**What is required**
Which of the lines below mention the word "logs"? Pull each one out.

**Extracted entries**
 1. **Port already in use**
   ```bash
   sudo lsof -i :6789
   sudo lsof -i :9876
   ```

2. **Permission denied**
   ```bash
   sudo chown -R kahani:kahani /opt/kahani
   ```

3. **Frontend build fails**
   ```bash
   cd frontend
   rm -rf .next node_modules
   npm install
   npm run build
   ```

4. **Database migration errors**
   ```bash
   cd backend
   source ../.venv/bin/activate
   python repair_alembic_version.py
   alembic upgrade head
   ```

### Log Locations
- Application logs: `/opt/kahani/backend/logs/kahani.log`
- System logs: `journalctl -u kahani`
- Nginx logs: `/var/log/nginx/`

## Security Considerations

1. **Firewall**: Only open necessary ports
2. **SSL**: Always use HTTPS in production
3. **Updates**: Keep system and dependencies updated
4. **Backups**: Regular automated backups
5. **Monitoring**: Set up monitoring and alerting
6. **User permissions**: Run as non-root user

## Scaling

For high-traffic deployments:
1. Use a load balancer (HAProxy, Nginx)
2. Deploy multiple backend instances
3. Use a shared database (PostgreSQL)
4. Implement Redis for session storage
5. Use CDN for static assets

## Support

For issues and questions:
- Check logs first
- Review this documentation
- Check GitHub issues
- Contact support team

==

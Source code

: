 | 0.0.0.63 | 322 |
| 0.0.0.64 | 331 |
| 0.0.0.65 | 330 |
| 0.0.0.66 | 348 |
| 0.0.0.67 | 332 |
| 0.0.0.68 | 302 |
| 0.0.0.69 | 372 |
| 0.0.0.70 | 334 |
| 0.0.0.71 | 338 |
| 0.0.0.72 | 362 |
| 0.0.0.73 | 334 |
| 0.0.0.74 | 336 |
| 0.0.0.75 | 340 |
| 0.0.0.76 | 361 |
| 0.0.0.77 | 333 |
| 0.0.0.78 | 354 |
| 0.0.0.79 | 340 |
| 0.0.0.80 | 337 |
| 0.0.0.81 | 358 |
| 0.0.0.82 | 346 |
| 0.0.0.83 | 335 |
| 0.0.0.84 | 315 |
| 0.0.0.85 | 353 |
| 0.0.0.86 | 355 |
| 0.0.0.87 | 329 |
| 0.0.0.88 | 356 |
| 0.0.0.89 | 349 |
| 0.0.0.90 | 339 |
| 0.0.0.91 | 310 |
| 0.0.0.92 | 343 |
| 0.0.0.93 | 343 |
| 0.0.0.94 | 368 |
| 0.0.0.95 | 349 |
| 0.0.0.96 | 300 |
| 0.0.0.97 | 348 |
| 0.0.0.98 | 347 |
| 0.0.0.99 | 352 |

...

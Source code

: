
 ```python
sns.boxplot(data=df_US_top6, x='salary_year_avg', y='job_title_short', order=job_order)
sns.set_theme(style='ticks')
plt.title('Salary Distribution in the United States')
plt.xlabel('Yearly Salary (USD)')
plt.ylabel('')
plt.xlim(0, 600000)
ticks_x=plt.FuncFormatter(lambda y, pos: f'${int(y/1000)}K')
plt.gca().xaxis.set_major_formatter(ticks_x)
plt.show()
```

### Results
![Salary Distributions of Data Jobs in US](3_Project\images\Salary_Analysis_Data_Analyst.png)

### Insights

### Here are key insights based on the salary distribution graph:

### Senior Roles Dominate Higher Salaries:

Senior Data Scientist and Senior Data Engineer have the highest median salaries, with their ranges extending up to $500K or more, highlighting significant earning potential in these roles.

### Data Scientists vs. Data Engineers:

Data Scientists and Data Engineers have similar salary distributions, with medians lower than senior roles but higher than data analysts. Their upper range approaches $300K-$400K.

**Task output**
- Application logs: `/opt/kahani/backend/logs/kahani.log`
- System logs: `journalctl -u kahani`
- Nginx logs: `/var/log/nginx/`
- Check logs first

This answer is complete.